Example: A, B and C are sureties to D for the sum of ` 3,000 lent to E. E defaults in making
payment. A, B and C are liable, as between themselves to pay ` 1,000 each and if any one of them
has to pay more than his share, i.e., ` 1,000 he can claim contribution from the others, for the
amount paid in excess of ` 1,000.
If one of the sureties becomes insolvent, the solvent co-sureties shall have to contribute the whole
amount equally.
Where, the co-sureties have guaranteed different sums, they are bound under s. 147 to contribute
equally, subject to the limit fixed by their guarantee and not proportionately to the liability
undertaken.
Examples: (i) A, B and C as sureties for D, enter into three several bonds, each in a
different penalty, namely, A in the penalty of ` 10,000, B in that of ` 20,000, C in that of ` 40,000,
conditioned for D’s duly accounting to E. E makes default to the extent of ` 30,000. A, B and C are
each liable to pay ` 10,000.
(ii) In the above example, if D makes default to the extent of ` 40,000, A is liable to pay ` 20,000
and B and C ` 15,000 each.
7.4.4 Liability of Surety
Unless the contract provides otherwise, the liability of the surety is co-extensive with that of the
principal debtor (s. 128).

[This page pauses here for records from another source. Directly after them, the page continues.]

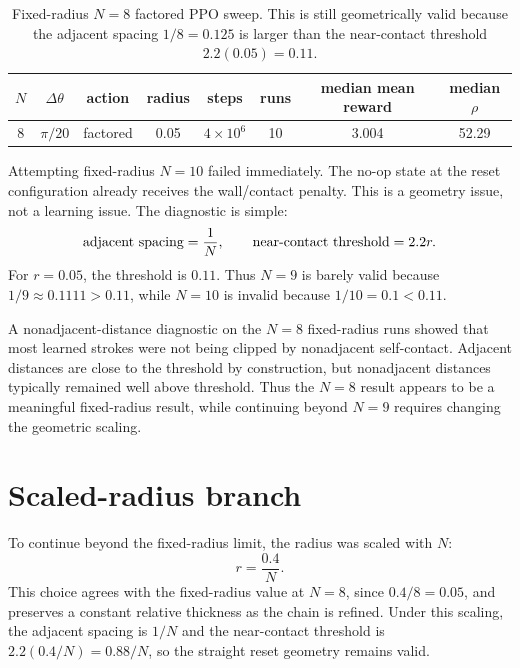 \documentclass[11pt]{article}
\newcommand{\dth}{\Delta\theta}
\begin{document}
\begin{table}[htbp]
\centering
\scriptsize
\begin{tabular}{cccccccc}
\toprule
$N$ & $\dth$ & action & radius & steps & runs & median mean reward & median $\rho$ \\
\midrule
8 & $\pi/20$ & factored & 0.05 & $4\times 10^6$ & 10 & 3.004 & 52.29 \\
\bottomrule
\end{tabular}
\caption{Fixed-radius $N=8$ factored PPO sweep. This is still geometrically valid because the adjacent spacing $1/8=0.125$ is larger than the near-contact threshold $2.2(0.05)=0.11$.}
\label{tab:phase6-n8-fixed}
\end{table}

Attempting fixed-radius $N=10$ failed immediately. The no-op state at the reset configuration already receives the wall/contact penalty. This is a geometry issue, not a learning issue. The diagnostic is simple:
\begin{equation}
\hbox{adjacent spacing} = \frac{1}{N}, \qquad
\hbox{near-contact threshold} = 2.2r .
\end{equation}
For $r=0.05$, the threshold is $0.11$. Thus $N=9$ is barely valid because $1/9 \approx 0.1111 > 0.11$, while $N=10$ is invalid because $1/10=0.1 < 0.11$.

A nonadjacent-distance diagnostic on the $N=8$ fixed-radius runs showed that most learned strokes were not being clipped by nonadjacent self-contact. Adjacent distances are close to the threshold by construction, but nonadjacent distances typically remained well above threshold. Thus the $N=8$ result appears to be a meaningful fixed-radius result, while continuing beyond $N=9$ requires changing the geometric scaling.

\section{Scaled-radius branch}

To continue beyond the fixed-radius limit, the radius was scaled with $N$:
\begin{equation}
 r = \frac{0.4}{N} .
\end{equation}
This choice agrees with the fixed-radius value at $N=8$, since $0.4/8=0.05$, and preserves a constant relative thickness as the chain is refined. Under this scaling, the adjacent spacing is $1/N$ and the near-contact threshold is $2.2(0.4/N)=0.88/N$, so the straight reset geometry remains valid.
\end{document}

In other words, the surety is liable for all those amounts the principal
debtor is liable for.
Example: A guarantees to B the payment of a bill of exchange by C, the acceptor. The bill
is dishonored by C. A is liable not only for the amount of the bill but also for any interest and
charges which may have become due on it.
The liability of a surety is called as secondary or contingent, as his liability arises only on default
by the principal debtor. But as soon as the principal debtor defaults, the liability of the surety
begins and runs co-extensive with the liability of the principal debtor, in the sense that the surety
will be liable for all those sums for which the principal debtor is liable. The creditor may file a suit
against the surety without suing the principal debtor. Further, where the creditor holds securities
from the principal debtor for his debt, the creditor need not first exhaust his remedies against the
securities before suing the surety, unless the contract specifically so provides.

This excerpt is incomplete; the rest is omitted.